First a bidirectional Gaussian blur is applied to the whole image in two passes at half resolution. Then this blurred version of the image is blended into the main render using the depth information.
However this effect is not perfect, and in some cases artifacts are visible where there is high disparity of depth between two nearby pixels. The image below showcase such issue near the gold top of the tower. The sharp edges of the tower are shadowed by their very blurry version in the background.
An important part of the visual identity of the game comes from its heavy use of the bloom effect, which alongside the scattering effect shown earlier gives a real sense of majesty to this scene.
To achieve the desired result, Ni no Kuni 2 uses three different downscaled blurred versions of the main render color image.
First off, the brighter area are extracted from the color image.
This is done by darkening the main color image and a half resolution version of it. To avoid artifacts from the high contrast area on the down scaled version a crude edge detection is done and the area contrast lowered.
// Sampling our textures float4 tex = _ColorTex.Sample(_ColorTexSampler, IN.param1.xy); float4 subLum = _SublumTex.Sample(_SublumTexSampler, IN.param1.xy); // Edge detection float4 sub = subLum - tex; // Gathering the edges in all channels float m = max(max(sub.x, sub.y), sub.z); // Reducing the contrast float3 t = -m.xxx * float3(1.5, 1.5, 1.5) + subLum.xyz;
However, from what I can see, in this scene, only the original darken image is used, the darkened version of the half resolution is rarely.
Next a bidirectional Gaussian blur is applied in two passes.
In comparison to some other games, the bloom effect in NnK2 is very wide, so my guess is that the artists and engineers involved in the development of this effect felt that a single blurred map was not enough, two other down scaled version of this image were done, each time, on top of the downscaling, a bidirectional Guassian blur is also applied.

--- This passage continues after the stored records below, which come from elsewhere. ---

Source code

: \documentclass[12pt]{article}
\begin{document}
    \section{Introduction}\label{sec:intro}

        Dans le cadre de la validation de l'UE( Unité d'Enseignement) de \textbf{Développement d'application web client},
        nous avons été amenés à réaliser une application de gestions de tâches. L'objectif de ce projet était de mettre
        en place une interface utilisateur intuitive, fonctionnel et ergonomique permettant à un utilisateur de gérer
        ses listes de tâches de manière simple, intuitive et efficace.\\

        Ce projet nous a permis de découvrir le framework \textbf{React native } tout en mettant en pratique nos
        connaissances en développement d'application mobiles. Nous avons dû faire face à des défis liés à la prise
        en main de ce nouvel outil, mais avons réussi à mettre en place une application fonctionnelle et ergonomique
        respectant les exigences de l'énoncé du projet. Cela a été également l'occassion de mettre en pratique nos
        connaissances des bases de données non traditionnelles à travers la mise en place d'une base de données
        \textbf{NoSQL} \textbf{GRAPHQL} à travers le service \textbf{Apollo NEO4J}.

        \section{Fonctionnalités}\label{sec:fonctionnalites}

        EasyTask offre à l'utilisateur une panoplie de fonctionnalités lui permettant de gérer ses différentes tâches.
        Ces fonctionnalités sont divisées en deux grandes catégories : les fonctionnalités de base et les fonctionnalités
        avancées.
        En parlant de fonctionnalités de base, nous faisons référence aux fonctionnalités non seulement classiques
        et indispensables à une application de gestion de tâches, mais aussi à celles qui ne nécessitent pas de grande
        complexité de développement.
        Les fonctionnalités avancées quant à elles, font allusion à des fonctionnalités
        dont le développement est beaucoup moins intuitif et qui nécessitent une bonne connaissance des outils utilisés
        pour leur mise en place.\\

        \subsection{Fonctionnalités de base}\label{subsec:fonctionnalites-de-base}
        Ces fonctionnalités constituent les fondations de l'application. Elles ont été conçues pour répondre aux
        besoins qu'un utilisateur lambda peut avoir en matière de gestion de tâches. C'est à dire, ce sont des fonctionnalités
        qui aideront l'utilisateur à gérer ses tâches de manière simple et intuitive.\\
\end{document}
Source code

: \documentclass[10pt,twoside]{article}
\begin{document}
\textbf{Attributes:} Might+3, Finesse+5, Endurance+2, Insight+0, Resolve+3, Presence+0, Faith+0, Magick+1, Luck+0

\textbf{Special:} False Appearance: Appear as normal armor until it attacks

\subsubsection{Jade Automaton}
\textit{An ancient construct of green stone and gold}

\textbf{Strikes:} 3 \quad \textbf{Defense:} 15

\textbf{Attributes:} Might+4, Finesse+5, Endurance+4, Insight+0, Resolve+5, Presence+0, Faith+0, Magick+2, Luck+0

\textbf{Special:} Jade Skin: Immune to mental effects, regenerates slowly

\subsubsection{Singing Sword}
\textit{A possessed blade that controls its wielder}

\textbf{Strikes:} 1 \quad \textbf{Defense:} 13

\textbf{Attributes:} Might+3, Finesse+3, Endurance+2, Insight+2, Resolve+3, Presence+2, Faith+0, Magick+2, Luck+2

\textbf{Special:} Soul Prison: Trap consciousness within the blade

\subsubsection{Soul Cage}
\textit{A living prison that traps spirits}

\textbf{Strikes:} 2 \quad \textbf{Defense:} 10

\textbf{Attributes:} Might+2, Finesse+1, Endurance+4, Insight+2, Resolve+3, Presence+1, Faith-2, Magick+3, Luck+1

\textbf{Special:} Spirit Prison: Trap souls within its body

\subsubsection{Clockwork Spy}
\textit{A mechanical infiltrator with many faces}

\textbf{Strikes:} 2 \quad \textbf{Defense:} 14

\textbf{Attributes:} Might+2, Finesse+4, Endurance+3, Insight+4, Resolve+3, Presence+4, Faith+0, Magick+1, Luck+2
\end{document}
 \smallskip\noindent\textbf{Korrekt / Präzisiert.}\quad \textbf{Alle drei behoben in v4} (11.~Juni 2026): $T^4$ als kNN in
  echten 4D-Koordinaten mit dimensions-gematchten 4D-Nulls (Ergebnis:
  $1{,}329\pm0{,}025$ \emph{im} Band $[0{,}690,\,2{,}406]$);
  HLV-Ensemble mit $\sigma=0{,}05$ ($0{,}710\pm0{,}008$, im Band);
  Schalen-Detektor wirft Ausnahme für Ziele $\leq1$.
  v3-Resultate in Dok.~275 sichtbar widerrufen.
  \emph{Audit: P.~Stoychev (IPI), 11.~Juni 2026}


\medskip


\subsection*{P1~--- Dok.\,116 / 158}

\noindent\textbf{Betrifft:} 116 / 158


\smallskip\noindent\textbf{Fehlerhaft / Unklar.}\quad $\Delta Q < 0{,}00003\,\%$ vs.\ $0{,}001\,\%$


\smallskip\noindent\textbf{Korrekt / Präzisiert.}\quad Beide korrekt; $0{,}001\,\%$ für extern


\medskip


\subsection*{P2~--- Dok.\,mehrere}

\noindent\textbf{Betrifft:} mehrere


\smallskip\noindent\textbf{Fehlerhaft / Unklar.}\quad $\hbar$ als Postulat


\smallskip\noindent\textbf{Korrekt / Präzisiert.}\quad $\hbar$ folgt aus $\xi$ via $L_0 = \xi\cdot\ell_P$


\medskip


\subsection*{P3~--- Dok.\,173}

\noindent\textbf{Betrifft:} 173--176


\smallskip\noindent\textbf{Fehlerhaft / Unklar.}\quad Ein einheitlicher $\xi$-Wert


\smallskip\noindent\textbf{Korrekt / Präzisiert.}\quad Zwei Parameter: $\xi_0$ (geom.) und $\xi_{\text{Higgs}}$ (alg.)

Note that the framebuffer resolution is not reduced, and the downscaling is done in the vertex shader simply by shrinking the image in the corner.

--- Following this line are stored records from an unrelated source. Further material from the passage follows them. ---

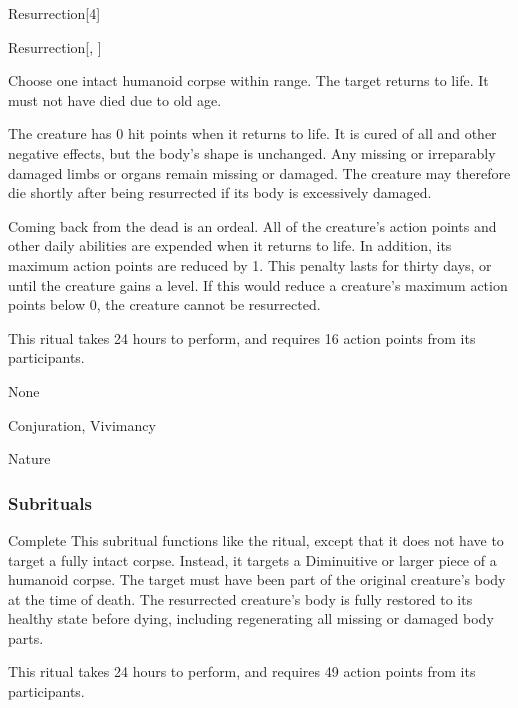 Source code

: \begin{spellsection}{Resurrection}[4]


\begin{ability}{Resurrection}[, ]

Choose one intact humanoid corpse within \rngclose range.
The target returns to life.
It must not have died due to old age.

The creature has 0 hit points when it returns to life.
It is cured of all  and other negative effects, but the body's shape is unchanged.
Any missing or irreparably damaged limbs or organs remain missing or damaged.
The creature may therefore die shortly after being resurrected if its body is excessively damaged.

Coming back from the dead is an ordeal.
All of the creature's action points and other daily abilities are expended when it returns to life.
In addition, its maximum action points are reduced by 1.
This penalty lasts for thirty days, or until the creature gains a level.
If this would reduce a creature's maximum action points below 0, the creature cannot be resurrected.

This ritual takes 24 hours to perform, and requires 16 action points from its participants.

\end{ability}


 None

 Conjuration, Vivimancy

 Nature
\end{spellsection}


\subsubsection{Subrituals}


\begin{ability}[\nth{7}]{Complete}
This subritual functions like the  ritual, except that it does not have to target a fully intact corpse.
Instead, it targets a Diminuitive or larger piece of a humanoid corpse.
The target must have been part of the original creature's body at the time of death.
The resurrected creature's body is fully restored to its healthy state before dying, including regenerating all missing or damaged body parts.

This ritual takes 24 hours to perform, and requires 49 action points from its participants.
\end{ability}
\vspace{0.25em}



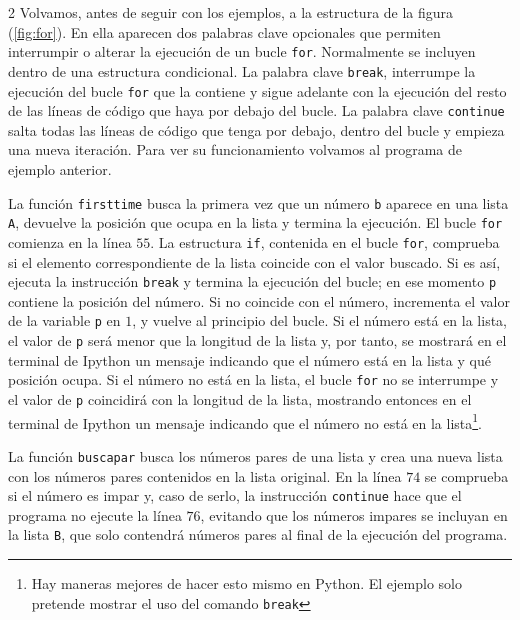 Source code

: \begin{paracol}{2}
Volvamos, antes de seguir con los ejemplos, a la estructura de la figura (\ref{fig:for}). En ella aparecen dos palabras clave opcionales que permiten interrumpir o alterar la ejecución de un bucle \texttt{for}. Normalmente se incluyen dentro de una estructura condicional. La palabra clave \texttt{break}, interrumpe la ejecución del bucle \texttt{for} que la contiene y sigue adelante con la ejecución del resto de las líneas de código que haya por debajo del bucle. La palabra clave \texttt{continue} salta todas las líneas de código que tenga por debajo, dentro del bucle y empieza una nueva iteración. Para ver su funcionamiento volvamos al programa de ejemplo anterior.

La función \texttt{firsttime} busca la primera vez que un número \texttt{b} aparece en una lista \texttt{A}, devuelve la posición que ocupa en la lista y termina la ejecución. El bucle \texttt{for} comienza en la línea $55$. La estructura \texttt{if}, contenida en el bucle \texttt{for}, comprueba si el elemento correspondiente de la lista coincide con el valor buscado. Si es así, ejecuta la instrucción \texttt{break} y termina la ejecución del bucle; en ese momento \texttt{p} contiene la posición del número. Si no coincide con el número, incrementa el valor de la variable \texttt{p} en $1$, y vuelve al principio del bucle. Si el número está en la lista, el valor de \texttt{p} será menor que la longitud de la lista y, por tanto, se mostrará en el terminal de Ipython un mensaje indicando que el número está en la lista y qué posición ocupa. Si el número no está en la lista, el bucle \texttt{for} no se interrumpe y el valor de \texttt{p} coincidirá con la longitud de la lista, mostrando entonces en el terminal de Ipython un mensaje indicando que el número no está en la lista\footnote{Hay maneras mejores de hacer esto mismo en Python. El ejemplo solo pretende mostrar el uso del comando \texttt{break}}.

La función \texttt{buscapar} busca los números pares de una lista y crea una nueva lista con los números pares contenidos en la lista original. En la línea $74$ se comprueba si el número es impar y, caso de serlo, la instrucción \texttt{continue} hace que el programa no ejecute la línea $76$, evitando que los números impares se incluyan en la lista \texttt{B}, que solo contendrá números pares al final de la ejecución del programa.


\end{paracol}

Finally, the bloom is applied on the original color image.
Rendering the user interface is done in four different steps. The first part of the UI to be rendered are the quest markers and other in-scene elements like the name of the enemies. Special mention for the multi-alphabet texture used to render the text, fully using the 4 channels. I could identify the Greek, Cyrillic, Latin, Japanese, Chinese alphabets, and some other random ascii symbols.
Next step is to render the on-screen static UI elements, such as the quest information on the right, and the background for the minimap.
Next, the dynamic elements of the minimap, characters position, quest markers, are rendered offscreen.
For the last step, the dynamic layer of the minimap and the combat UI (expect in cities) are added to the main color image.
With the UI finally done, our frame is fully rendered, and the end for this article is here.
Let’s be honest, there is still a lot to be said about the rendering of this game, I have not touched in the article the rendering of the outdoor scenes and the cities. There are a lot of little trick here and there, but my main interest going into this analysis was how this very distinctive style was achieved.